*** Opening Supplied records ***

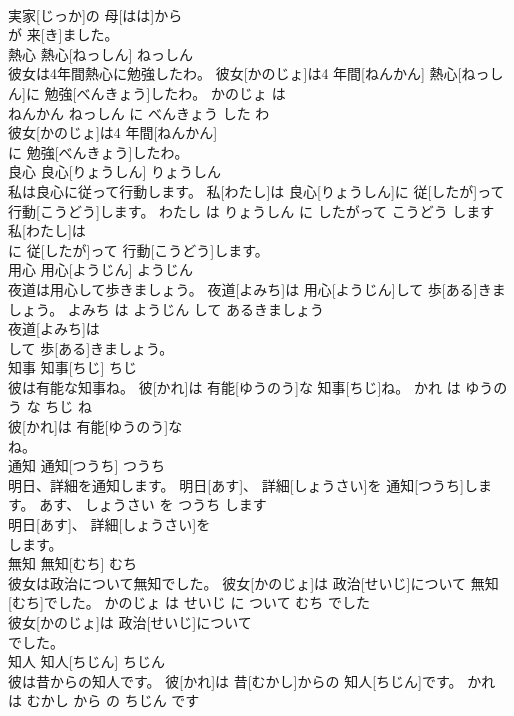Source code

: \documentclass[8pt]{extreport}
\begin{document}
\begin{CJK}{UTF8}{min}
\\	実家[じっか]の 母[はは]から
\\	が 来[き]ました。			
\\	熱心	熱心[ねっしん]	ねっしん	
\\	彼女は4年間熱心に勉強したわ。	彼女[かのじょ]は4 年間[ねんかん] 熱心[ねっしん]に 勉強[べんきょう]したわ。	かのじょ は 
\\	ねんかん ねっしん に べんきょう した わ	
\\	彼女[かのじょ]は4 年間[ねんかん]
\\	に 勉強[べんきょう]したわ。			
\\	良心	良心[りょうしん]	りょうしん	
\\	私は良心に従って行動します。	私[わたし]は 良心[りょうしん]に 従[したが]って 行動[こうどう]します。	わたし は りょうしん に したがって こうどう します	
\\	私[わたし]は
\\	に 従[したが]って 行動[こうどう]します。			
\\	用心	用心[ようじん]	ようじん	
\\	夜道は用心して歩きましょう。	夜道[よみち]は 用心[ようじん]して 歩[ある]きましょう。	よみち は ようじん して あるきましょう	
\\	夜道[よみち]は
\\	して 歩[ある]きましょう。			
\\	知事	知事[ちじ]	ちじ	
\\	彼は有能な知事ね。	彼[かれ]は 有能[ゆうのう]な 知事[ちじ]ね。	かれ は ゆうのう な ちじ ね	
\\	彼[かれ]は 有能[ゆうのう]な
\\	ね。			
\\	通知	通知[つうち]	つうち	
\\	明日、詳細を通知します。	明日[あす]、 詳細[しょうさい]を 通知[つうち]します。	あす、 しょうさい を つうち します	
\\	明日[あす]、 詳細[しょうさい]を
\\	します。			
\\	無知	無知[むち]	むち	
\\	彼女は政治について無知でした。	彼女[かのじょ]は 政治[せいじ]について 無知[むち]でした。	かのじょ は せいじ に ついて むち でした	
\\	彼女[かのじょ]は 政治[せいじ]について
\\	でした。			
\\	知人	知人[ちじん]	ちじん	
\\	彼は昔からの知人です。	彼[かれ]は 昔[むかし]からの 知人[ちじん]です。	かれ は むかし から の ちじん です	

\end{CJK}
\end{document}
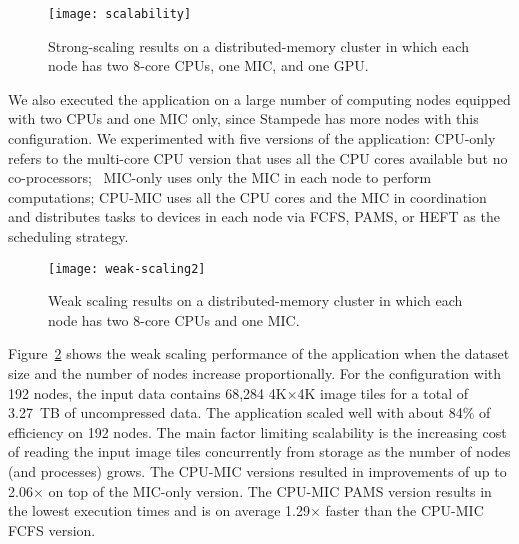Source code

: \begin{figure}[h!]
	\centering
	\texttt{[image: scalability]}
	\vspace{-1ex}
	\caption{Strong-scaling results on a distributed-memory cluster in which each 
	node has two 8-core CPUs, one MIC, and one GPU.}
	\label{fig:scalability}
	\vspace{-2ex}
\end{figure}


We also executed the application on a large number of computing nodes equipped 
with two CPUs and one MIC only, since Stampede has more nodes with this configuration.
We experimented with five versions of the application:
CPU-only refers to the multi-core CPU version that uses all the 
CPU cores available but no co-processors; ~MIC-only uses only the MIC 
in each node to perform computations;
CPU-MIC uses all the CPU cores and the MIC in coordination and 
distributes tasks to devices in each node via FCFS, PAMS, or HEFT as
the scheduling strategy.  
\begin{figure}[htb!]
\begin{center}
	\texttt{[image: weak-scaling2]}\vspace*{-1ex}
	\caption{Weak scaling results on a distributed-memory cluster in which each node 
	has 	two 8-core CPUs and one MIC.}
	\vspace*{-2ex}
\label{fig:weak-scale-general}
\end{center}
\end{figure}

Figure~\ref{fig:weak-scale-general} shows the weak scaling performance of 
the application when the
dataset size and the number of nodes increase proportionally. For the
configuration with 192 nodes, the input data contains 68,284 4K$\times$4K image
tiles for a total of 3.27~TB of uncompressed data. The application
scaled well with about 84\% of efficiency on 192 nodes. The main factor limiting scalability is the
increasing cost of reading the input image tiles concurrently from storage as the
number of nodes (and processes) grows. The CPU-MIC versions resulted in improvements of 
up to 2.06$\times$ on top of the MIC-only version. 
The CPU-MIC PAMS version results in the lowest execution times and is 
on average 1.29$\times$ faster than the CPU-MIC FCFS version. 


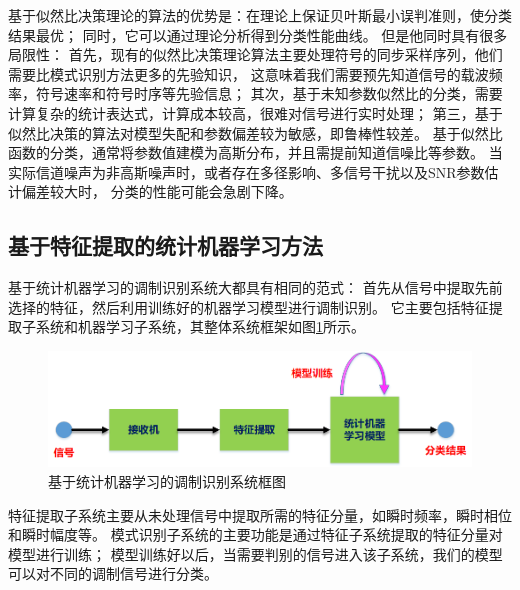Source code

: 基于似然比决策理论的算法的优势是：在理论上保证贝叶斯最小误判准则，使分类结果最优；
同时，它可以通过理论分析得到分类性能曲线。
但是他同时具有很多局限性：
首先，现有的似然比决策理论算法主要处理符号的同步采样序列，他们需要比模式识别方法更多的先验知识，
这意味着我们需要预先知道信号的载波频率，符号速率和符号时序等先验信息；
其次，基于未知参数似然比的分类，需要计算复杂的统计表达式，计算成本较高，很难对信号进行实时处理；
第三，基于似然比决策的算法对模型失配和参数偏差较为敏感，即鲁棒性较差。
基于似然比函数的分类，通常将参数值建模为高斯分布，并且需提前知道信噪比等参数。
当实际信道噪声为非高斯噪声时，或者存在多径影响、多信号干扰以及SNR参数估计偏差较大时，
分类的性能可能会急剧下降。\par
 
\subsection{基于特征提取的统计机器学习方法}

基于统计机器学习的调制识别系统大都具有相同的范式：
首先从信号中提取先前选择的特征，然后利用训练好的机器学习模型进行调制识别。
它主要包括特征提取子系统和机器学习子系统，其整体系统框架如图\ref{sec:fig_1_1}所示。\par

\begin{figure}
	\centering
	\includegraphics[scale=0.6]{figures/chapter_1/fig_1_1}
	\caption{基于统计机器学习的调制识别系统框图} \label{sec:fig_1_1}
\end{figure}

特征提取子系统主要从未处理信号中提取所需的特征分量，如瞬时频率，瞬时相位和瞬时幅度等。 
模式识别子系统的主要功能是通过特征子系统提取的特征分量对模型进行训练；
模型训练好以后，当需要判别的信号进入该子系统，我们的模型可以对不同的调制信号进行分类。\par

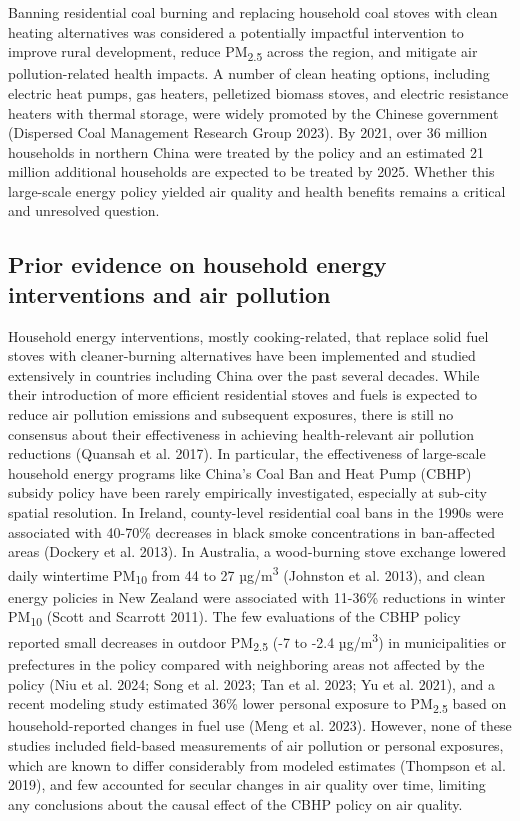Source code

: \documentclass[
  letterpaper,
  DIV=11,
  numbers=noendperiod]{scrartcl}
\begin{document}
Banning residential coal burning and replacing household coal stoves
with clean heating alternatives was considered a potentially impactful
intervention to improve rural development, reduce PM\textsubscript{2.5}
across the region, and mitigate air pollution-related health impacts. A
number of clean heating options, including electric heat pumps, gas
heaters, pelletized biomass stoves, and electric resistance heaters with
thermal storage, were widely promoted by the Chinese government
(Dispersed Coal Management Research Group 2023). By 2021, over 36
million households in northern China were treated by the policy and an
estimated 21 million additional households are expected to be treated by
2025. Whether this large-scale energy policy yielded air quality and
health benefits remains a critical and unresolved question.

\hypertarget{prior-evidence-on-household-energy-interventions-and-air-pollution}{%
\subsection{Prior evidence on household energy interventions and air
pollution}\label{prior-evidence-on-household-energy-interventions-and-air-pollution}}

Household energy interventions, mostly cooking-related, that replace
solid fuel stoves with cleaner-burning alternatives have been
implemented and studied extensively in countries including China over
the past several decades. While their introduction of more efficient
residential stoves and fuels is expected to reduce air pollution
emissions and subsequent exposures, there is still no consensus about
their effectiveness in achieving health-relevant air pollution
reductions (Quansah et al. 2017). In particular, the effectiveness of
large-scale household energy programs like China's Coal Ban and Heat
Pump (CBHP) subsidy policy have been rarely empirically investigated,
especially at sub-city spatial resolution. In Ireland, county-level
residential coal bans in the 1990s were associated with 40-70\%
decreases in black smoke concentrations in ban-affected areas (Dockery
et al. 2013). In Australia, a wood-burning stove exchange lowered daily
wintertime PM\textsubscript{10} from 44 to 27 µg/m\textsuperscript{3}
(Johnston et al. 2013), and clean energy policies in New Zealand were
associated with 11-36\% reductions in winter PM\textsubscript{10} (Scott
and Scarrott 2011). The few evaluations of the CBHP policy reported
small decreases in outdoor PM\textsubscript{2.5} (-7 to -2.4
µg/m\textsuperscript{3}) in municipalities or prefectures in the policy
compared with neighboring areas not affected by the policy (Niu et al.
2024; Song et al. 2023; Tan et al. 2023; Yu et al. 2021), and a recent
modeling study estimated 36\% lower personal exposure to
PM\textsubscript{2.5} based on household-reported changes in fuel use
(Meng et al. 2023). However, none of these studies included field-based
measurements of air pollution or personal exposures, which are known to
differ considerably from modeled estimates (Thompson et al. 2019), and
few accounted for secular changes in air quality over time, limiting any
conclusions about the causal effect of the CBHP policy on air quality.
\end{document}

*** Closing Supplied records ***
*** Opening Supplied records ***

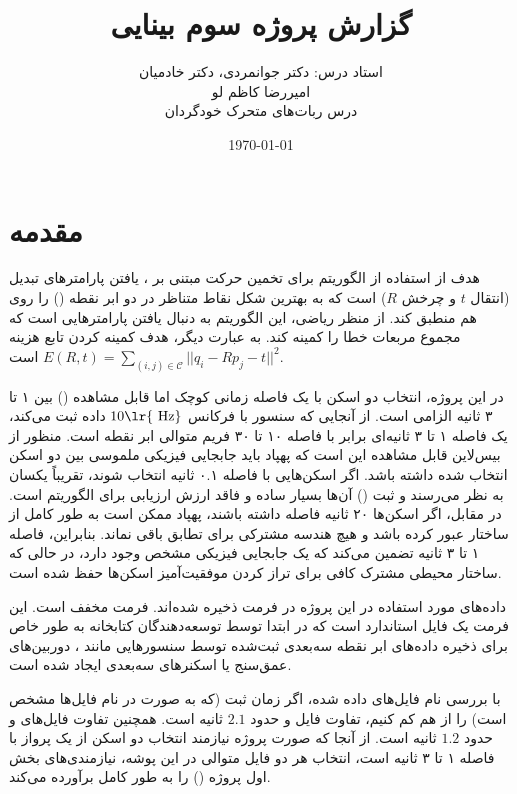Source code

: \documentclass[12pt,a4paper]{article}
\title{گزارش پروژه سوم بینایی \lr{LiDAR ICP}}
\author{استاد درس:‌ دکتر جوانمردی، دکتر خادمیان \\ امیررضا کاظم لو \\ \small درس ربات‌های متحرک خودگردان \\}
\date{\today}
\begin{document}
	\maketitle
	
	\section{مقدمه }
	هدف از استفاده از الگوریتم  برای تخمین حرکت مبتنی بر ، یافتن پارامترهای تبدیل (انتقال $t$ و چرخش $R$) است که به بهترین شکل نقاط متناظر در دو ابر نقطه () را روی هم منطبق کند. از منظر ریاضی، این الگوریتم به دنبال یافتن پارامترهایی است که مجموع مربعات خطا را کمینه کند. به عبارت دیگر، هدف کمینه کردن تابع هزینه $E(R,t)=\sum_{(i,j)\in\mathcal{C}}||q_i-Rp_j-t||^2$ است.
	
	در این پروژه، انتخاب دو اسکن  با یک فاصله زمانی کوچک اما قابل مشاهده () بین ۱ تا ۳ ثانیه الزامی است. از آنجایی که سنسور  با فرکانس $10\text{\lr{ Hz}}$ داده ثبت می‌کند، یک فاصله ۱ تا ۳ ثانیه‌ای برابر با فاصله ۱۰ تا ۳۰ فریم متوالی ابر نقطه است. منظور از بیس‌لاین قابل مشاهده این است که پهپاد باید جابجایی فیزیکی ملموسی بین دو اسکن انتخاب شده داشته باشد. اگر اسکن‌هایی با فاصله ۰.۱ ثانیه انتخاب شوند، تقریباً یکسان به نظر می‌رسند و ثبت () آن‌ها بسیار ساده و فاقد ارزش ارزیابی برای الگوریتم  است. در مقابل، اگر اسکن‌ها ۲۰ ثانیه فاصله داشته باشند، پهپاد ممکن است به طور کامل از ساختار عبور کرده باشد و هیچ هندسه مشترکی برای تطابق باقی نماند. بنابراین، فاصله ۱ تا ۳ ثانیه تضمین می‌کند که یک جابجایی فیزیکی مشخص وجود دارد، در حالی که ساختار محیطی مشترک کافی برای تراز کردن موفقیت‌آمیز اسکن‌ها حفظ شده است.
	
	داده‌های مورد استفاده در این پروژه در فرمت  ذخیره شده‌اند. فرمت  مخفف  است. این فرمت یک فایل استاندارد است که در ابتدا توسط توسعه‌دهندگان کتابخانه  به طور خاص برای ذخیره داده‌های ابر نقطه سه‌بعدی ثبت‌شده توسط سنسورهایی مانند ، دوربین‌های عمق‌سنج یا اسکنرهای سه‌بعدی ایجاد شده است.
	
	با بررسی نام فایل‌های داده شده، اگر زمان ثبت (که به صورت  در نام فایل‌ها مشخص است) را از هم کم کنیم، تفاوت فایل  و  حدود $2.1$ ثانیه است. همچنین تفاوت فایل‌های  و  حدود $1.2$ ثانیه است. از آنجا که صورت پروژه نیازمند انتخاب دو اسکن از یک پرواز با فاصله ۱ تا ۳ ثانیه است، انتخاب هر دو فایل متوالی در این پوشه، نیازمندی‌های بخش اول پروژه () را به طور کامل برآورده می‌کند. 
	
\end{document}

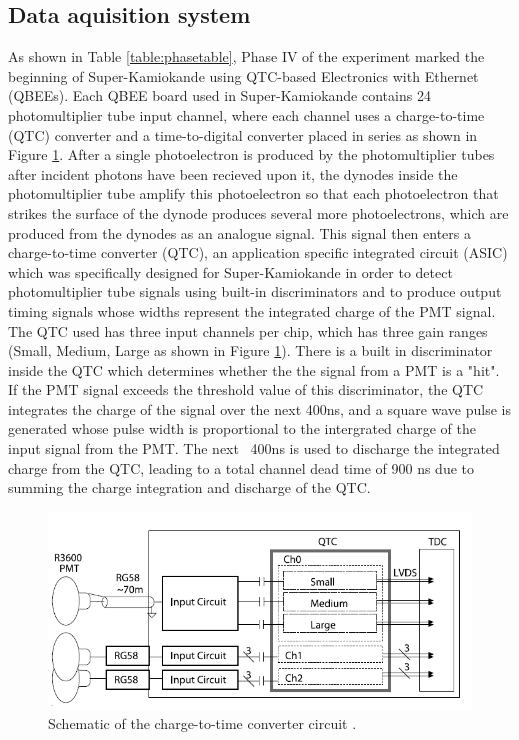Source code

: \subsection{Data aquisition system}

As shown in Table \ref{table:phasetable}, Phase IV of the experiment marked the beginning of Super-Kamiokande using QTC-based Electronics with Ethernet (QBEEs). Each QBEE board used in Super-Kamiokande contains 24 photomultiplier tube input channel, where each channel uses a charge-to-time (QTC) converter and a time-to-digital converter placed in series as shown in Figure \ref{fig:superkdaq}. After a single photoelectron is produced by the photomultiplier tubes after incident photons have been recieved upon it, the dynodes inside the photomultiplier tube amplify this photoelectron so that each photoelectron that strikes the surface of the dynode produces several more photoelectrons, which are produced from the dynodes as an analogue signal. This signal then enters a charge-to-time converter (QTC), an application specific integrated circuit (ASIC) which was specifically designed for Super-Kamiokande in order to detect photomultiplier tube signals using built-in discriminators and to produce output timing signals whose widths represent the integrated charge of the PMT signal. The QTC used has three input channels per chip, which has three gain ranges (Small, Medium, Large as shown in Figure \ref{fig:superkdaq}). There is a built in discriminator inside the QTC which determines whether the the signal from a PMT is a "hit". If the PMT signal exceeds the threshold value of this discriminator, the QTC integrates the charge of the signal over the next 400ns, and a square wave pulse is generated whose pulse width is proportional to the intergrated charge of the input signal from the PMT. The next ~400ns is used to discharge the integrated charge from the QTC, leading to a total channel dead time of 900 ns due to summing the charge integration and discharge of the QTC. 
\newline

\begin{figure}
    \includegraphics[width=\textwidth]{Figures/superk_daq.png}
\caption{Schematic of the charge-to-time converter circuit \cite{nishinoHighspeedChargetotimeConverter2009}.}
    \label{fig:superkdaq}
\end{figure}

*** Closing Supplied records ***
*** Opening Supplied records ***

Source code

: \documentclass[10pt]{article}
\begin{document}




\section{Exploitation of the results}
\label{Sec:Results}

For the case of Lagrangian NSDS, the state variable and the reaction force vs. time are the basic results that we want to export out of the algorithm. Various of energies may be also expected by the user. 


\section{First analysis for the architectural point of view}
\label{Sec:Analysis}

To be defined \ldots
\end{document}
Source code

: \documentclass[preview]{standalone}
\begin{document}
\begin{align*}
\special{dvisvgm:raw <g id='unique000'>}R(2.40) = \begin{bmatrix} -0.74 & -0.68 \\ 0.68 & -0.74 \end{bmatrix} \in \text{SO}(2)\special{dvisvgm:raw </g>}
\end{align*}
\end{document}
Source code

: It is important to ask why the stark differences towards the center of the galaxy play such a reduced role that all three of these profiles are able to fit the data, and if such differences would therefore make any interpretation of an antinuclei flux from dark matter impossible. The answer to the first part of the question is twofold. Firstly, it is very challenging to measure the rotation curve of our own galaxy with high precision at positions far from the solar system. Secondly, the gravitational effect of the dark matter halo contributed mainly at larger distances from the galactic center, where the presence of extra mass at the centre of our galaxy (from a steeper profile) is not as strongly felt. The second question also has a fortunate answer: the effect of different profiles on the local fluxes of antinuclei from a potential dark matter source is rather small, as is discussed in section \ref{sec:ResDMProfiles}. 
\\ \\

*** Closing Supplied records ***

> Problem statement: Count the lines above with the string "ねんかん"; report only that figure.

> Response below: 3